Teacher strikes: back to homeschooling?

There’s a lot of parental support for the striking teachers, but it’s going to make life that bit more difficult for many.

Middle-aged distance teacher having video conference call with pupil using webcam. Home education and e-learning concept.

It does feel a bit as if everything is falling apart, but it’s been a long time coming. This week’s announcement of a teachers’ strike in England and Wales, if only for a few days and only affecting one union [although the biggest one], will mean parents are likely to be back to the homeschooling thing that was so stressful for many during Covid. In Scotland, they are already there and in the middle of 16 continuous days of strike action. That will make work difficult or even impossible for some parents.

Yet many parents support the strike because they’re acutely aware of the pressures facing teachers, exacerbated by ongoing funding problems, which have seen many shedding teaching and support jobs even before Covid hit. The Government has announced extra funding for schools, but the damage of the last years has already been done.

Every year there is an increasing list of teachers leaving and worries about the number and quality of new applicants, particularly in key subjects like maths. My son is currently being taught maths by his Spanish teacher. I know whole groups of A Level students who have made complaints about various teachers’ standard of teaching. At her last school, my daughter was taught Spanish by someone who was only about one step ahead of her in the language. Another teacher was learning psychology on the job so that he could teach it. It doesn’t fill you with confidence.

My background is in education news and I spend a lot of time talking to students and it’s clear the enormous difference one great teacher can make. But great teachers don’t come from nowhere. They require nurturing and support. My sister is a teacher – at a primary school. She says she wouldn’t advise anyone to go into the profession now. I know she’s a great teacher. She absolutely loves young people and has a real rapport with them. There’s something very wrong when someone like her says they wouldn’t recommend being a teacher.

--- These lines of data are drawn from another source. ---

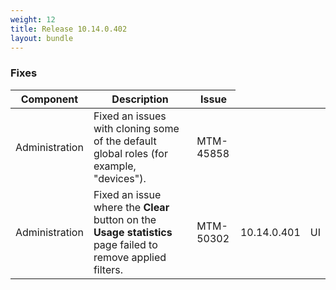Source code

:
 ```yaml
---
weight: 12
title: Release 10.14.0.402
layout: bundle
---
```


<!--10.14.0.394 - 10.14.0.402-->

### Fixes

<div><table ><colgroup>
<col style="width: 15%;"><col style="width: 70%;"><col style="width: 15%;"></colgroup>
<thead><tr>
<th>
Component</th>
<th>
Description</th>
<th>
Issue</th>
</tr>
</thead><tbody>

<tr>
<td>Administration</td>
<td>Fixed an issues with cloning some of the default global roles (for example, "devices").</td>
<td>MTM-45858</td>
</tr>

<tr>
<td>Administration</td>
<td>Fixed an issue where the <b>Clear</b> button on the <b>Usage statistics</b> page failed to remove applied filters.</td>
<td>MTM-50302</td>
<td>10.14.0.401</td>
<td>UI</td>
</tr>

</tbody></table></div>
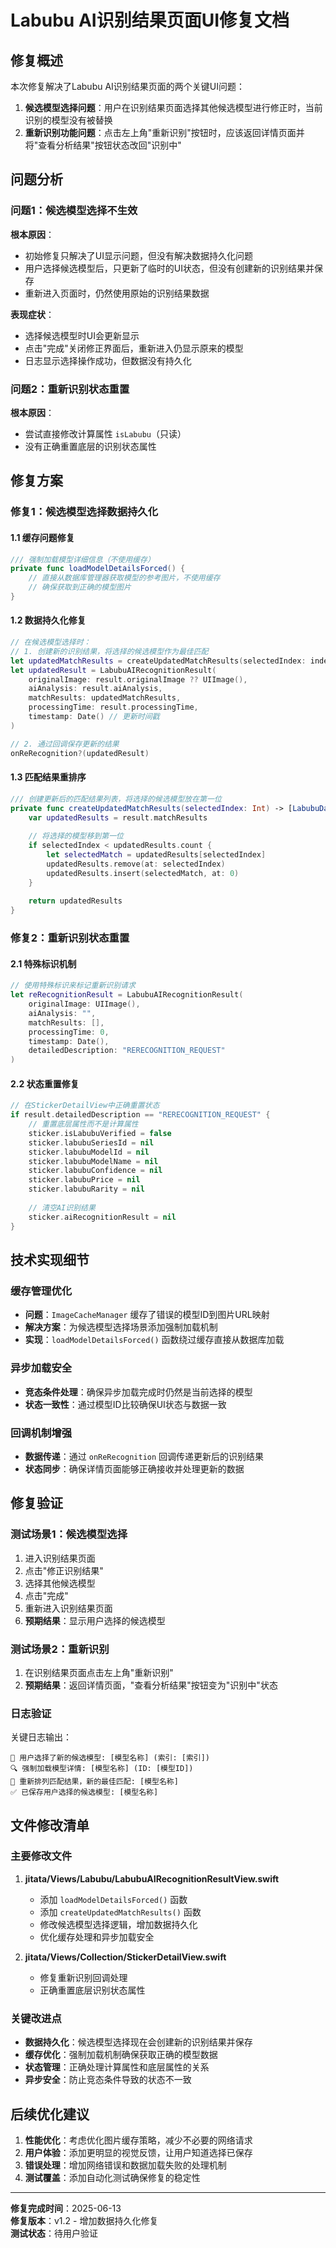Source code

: # Labubu AI识别结果页面UI修复文档

## 修复概述

本次修复解决了Labubu AI识别结果页面的两个关键UI问题：

1. **候选模型选择问题**：用户在识别结果页面选择其他候选模型进行修正时，当前识别的模型没有被替换
2. **重新识别功能问题**：点击左上角"重新识别"按钮时，应该返回详情页面并将"查看分析结果"按钮状态改回"识别中"

## 问题分析

### 问题1：候选模型选择不生效

**根本原因**：
- 初始修复只解决了UI显示问题，但没有解决数据持久化问题
- 用户选择候选模型后，只更新了临时的UI状态，但没有创建新的识别结果并保存
- 重新进入页面时，仍然使用原始的识别结果数据

**表现症状**：
- 选择候选模型时UI会更新显示
- 点击"完成"关闭修正界面后，重新进入仍显示原来的模型
- 日志显示选择操作成功，但数据没有持久化

### 问题2：重新识别状态重置

**根本原因**：
- 尝试直接修改计算属性 `isLabubu`（只读）
- 没有正确重置底层的识别状态属性

## 修复方案

### 修复1：候选模型选择数据持久化

#### 1.1 缓存问题修复
```swift
/// 强制加载模型详细信息（不使用缓存）
private func loadModelDetailsForced() {
    // 直接从数据库管理器获取模型的参考图片，不使用缓存
    // 确保获取到正确的模型图片
}
```

#### 1.2 数据持久化修复
```swift
// 在候选模型选择时：
// 1. 创建新的识别结果，将选择的候选模型作为最佳匹配
let updatedMatchResults = createUpdatedMatchResults(selectedIndex: index)
let updatedResult = LabubuAIRecognitionResult(
    originalImage: result.originalImage ?? UIImage(),
    aiAnalysis: result.aiAnalysis,
    matchResults: updatedMatchResults,
    processingTime: result.processingTime,
    timestamp: Date() // 更新时间戳
)

// 2. 通过回调保存更新的结果
onReRecognition?(updatedResult)
```

#### 1.3 匹配结果重排序
```swift
/// 创建更新后的匹配结果列表，将选择的候选模型放在第一位
private func createUpdatedMatchResults(selectedIndex: Int) -> [LabubuDatabaseMatch] {
    var updatedResults = result.matchResults
    
    // 将选择的模型移到第一位
    if selectedIndex < updatedResults.count {
        let selectedMatch = updatedResults[selectedIndex]
        updatedResults.remove(at: selectedIndex)
        updatedResults.insert(selectedMatch, at: 0)
    }
    
    return updatedResults
}
```

### 修复2：重新识别状态重置

#### 2.1 特殊标识机制
```swift
// 使用特殊标识来标记重新识别请求
let reRecognitionResult = LabubuAIRecognitionResult(
    originalImage: UIImage(),
    aiAnalysis: "",
    matchResults: [],
    processingTime: 0,
    timestamp: Date(),
    detailedDescription: "RERECOGNITION_REQUEST"
)
```

#### 2.2 状态重置修复
```swift
// 在StickerDetailView中正确重置状态
if result.detailedDescription == "RERECOGNITION_REQUEST" {
    // 重置底层属性而不是计算属性
    sticker.isLabubuVerified = false
    sticker.labubuSeriesId = nil
    sticker.labubuModelId = nil
    sticker.labubuModelName = nil
    sticker.labubuConfidence = nil
    sticker.labubuPrice = nil
    sticker.labubuRarity = nil
    
    // 清空AI识别结果
    sticker.aiRecognitionResult = nil
}
```

## 技术实现细节

### 缓存管理优化
- **问题**：`ImageCacheManager` 缓存了错误的模型ID到图片URL映射
- **解决方案**：为候选模型选择场景添加强制加载机制
- **实现**：`loadModelDetailsForced()` 函数绕过缓存直接从数据库加载

### 异步加载安全
- **竞态条件处理**：确保异步加载完成时仍然是当前选择的模型
- **状态一致性**：通过模型ID比较确保UI状态与数据一致

### 回调机制增强
- **数据传递**：通过 `onReRecognition` 回调传递更新后的识别结果
- **状态同步**：确保详情页面能够正确接收并处理更新的数据

## 修复验证

### 测试场景1：候选模型选择
1. 进入识别结果页面
2. 点击"修正识别结果"
3. 选择其他候选模型
4. 点击"完成"
5. 重新进入识别结果页面
6. **预期结果**：显示用户选择的候选模型

### 测试场景2：重新识别
1. 在识别结果页面点击左上角"重新识别"
2. **预期结果**：返回详情页面，"查看分析结果"按钮变为"识别中"状态

### 日志验证
关键日志输出：
```
🔄 用户选择了新的候选模型: [模型名称] (索引: [索引])
🔍 强制加载模型详情: [模型名称] (ID: [模型ID])
🔄 重新排列匹配结果，新的最佳匹配: [模型名称]
✅ 已保存用户选择的候选模型: [模型名称]
```

## 文件修改清单

### 主要修改文件
1. **jitata/Views/Labubu/LabubuAIRecognitionResultView.swift**
   - 添加 `loadModelDetailsForced()` 函数
   - 添加 `createUpdatedMatchResults()` 函数
   - 修改候选模型选择逻辑，增加数据持久化
   - 优化缓存处理和异步加载安全

2. **jitata/Views/Collection/StickerDetailView.swift**
   - 修复重新识别回调处理
   - 正确重置底层识别状态属性

### 关键改进点
- **数据持久化**：候选模型选择现在会创建新的识别结果并保存
- **缓存优化**：强制加载机制确保获取正确的模型数据
- **状态管理**：正确处理计算属性和底层属性的关系
- **异步安全**：防止竞态条件导致的状态不一致

## 后续优化建议

1. **性能优化**：考虑优化图片缓存策略，减少不必要的网络请求
2. **用户体验**：添加更明显的视觉反馈，让用户知道选择已保存
3. **错误处理**：增加网络错误和数据加载失败的处理机制
4. **测试覆盖**：添加自动化测试确保修复的稳定性

---

**修复完成时间**：2025-06-13  
**修复版本**：v1.2 - 增加数据持久化修复  
**测试状态**：待用户验证 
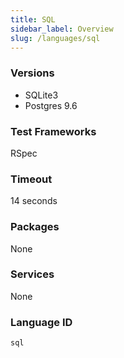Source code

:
 ```yaml
---
title: SQL
sidebar_label: Overview
slug: /languages/sql
---
```



### Versions
- SQLite3
- Postgres 9.6
### Test Frameworks
RSpec
### Timeout
14 seconds
### Packages
None 
### Services
None
### Language ID
`sql`
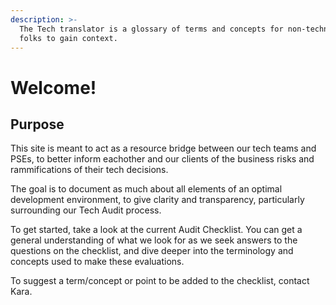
```yaml
---
description: >-
  The Tech translator is a glossary of terms and concepts for non-technical
  folks to gain context.
---
```


# Welcome!

## Purpose

This site is meant to act as a resource bridge between our tech teams and PSEs, to better inform eachother and our clients of the business risks and rammifications of their tech decisions.

The goal is to document as much about all elements of an optimal development environment, to give clarity and transparency, particularly surrounding our Tech Audit process.

To get started, take a look at the current Audit Checklist. You can get a general understanding of what we look for as we seek answers to the questions on the checklist, and dive deeper into the terminology and concepts used to make these evaluations.

To suggest a term/concept or point to be added to the checklist, contact Kara.

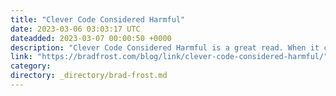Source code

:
 ```yaml
---
title: "Clever Code Considered Harmful"
date: 2023-03-06 03:03:17 UTC
dateadded: 2023-03-07 00:00:50 +0000
description: "Clever Code Considered Harmful is a great read. When it comes to day-to-day production code, here’s the barometer I like to use: will a junior developer, someone at the very start of their career, struggle to understand this code? In […]"
link: "https://bradfrost.com/blog/link/clever-code-considered-harmful/"
category:
directory: _directory/brad-frost.md
---
```

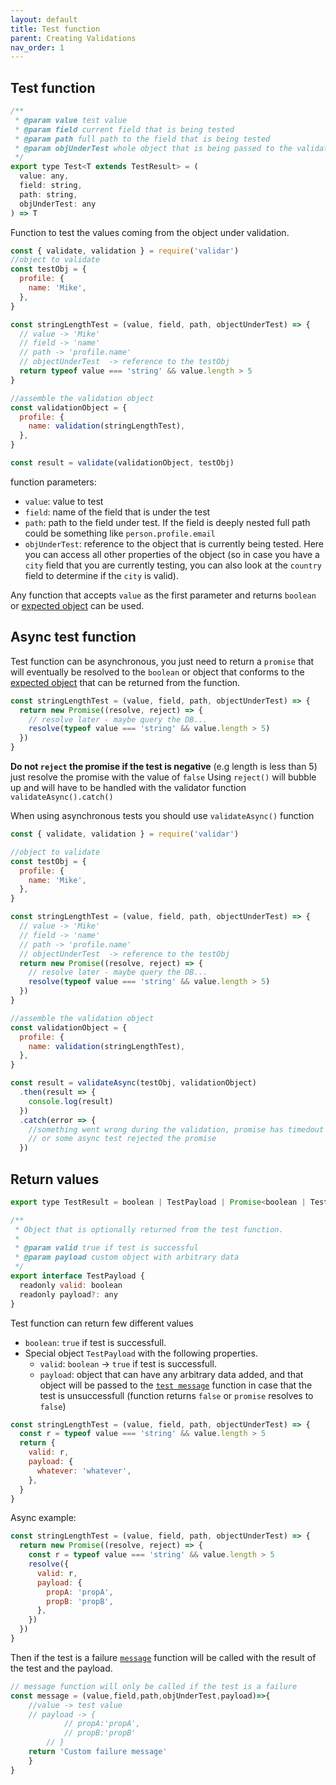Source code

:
 ```yaml
---
layout: default
title: Test function
parent: Creating Validations
nav_order: 1
---
```


## Test function

```js
/**
 * @param value test value
 * @param field current field that is being tested
 * @param path full path to the field that is being tested
 * @param objUnderTest whole object that is being passed to the validate function
 */
export type Test<T extends TestResult> = (
  value: any,
  field: string,
  path: string,
  objUnderTest: any
) => T
```

Function to test the values coming from the object under validation.

```js
const { validate, validation } = require('validar')
//object to validate
const testObj = {
  profile: {
    name: 'Mike',
  },
}

const stringLengthTest = (value, field, path, objectUnderTest) => {
  // value -> 'Mike'
  // field -> 'name'
  // path -> 'profile.name'
  // objectUnderTest  -> reference to the testObj
  return typeof value === 'string' && value.length > 5
}

//assemble the validation object
const validationObject = {
  profile: {
    name: validation(stringLengthTest),
  },
}

const result = validate(validationObject, testObj)
```

function parameters:

- `value`: value to test
- `field`: name of the field that is under the test
- `path`: path to the field under test. If the field is deeply nested full path could be something like `person.profile.email`
- `objUnderTest`: reference to the object that is currently being tested. Here you can access all other properties of the object (so in case you have a `city` field that you are currently testing, you can also look at the `country` field to determine if the `city` is valid).

Any function that accepts `value` as the first parameter and returns `boolean` or [expected object](#return-values) can be used.

## Async test function

Test function can be asynchronous, you just need to return a `promise` that will eventually be resolved to the `boolean` or object that conforms to the [expected object](#return-values) that can be returned from the function.

```js
const stringLengthTest = (value, field, path, objectUnderTest) => {
  return new Promise((resolve, reject) => {
    // resolve later - maybe query the DB...
    resolve(typeof value === 'string' && value.length > 5)
  })
}
```

**Do not `reject` the promise if the test is negative** (e.g length is less than 5) just resolve the promise with the value of `false`
Using `reject()` will bubble up and will have to be handled with the validator function `validateAsync().catch()`

When using asynchronous tests you should use `validateAsync()` function

```js
const { validate, validation } = require('validar')

//object to validate
const testObj = {
  profile: {
    name: 'Mike',
  },
}

const stringLengthTest = (value, field, path, objectUnderTest) => {
  // value -> 'Mike'
  // field -> 'name'
  // path -> 'profile.name'
  // objectUnderTest  -> reference to the testObj
  return new Promise((resolve, reject) => {
    // resolve later - maybe query the DB...
    resolve(typeof value === 'string' && value.length > 5)
  })
}

//assemble the validation object
const validationObject = {
  profile: {
    name: validation(stringLengthTest),
  },
}

const result = validateAsync(testObj, validationObject)
  .then(result => {
    console.log(result)
  })
  .catch(error => {
    //something went wrong during the validation, promise has timedout
    // or some async test rejected the promise
  })
```

## Return values

```js
export type TestResult = boolean | TestPayload | Promise<boolean | TestPayload>

/**
 * Object that is optionally returned from the test function.
 *
 * @param valid true if test is successful
 * @param payload custom object with arbitrary data
 */
export interface TestPayload {
  readonly valid: boolean
  readonly payload?: any
}
```

Test function can return few different values

- `boolean`: `true` if test is successfull.
- Special object `TestPayload` with the following properties.
  - `valid`: `boolean` -> `true` if test is successfull.
  - `payload`: object that can have any arbitrary data added, and that object will be passed to the [`test message`](test-message) function in case that the test is unsuccessfull (function returns `false` or `promise` resolves to `false`)

```js
const stringLengthTest = (value, field, path, objectUnderTest) => {
  const r = typeof value === 'string' && value.length > 5
  return {
    valid: r,
    payload: {
      whatever: 'whatever',
    },
  }
}
```

Async example:

```js
const stringLengthTest = (value, field, path, objectUnderTest) => {
  return new Promise((resolve, reject) => {
    const r = typeof value === 'string' && value.length > 5
    resolve({
      valid: r,
      payload: {
        propA: 'propA',
        propB: 'propB',
      },
    })
  })
}
```

Then if the test is a failure [`message`]('test-message') function will be called with the result of the test and the payload.

```js
// message function will only be called if the test is a failure
const message = (value,field,path,objUnderTest,payload)=>{
    //value -> test value
    // payload -> {
            // propA:'propA',
            // propB:'propB'
        // }
    return 'Custom failure message'
    }
}
```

What was needed during the pandemic and in the aftermath of the lockdowns was a sense that we all valued the kind of vital social infrastructure that schools are part of. Not just applause or thank-yous from ministers before they tell public servants to be more grown up and mature about pay. For too long finance and the private sector have been overvalued. The private sector doesn’t have all the answers to our social problems. Profit is not the be all and end all of what makes for a happy, productive society.

Parents, like everyone, are completely exhausted after the last few years, particularly the mums who still carry most of the caring responsibilities. The public sector is a female-dominated one. Many of its members are parents too. To get people through all of this there needs to be some sense of a vision for the future and that vision needs to embrace everything that makes for a better, healthier society.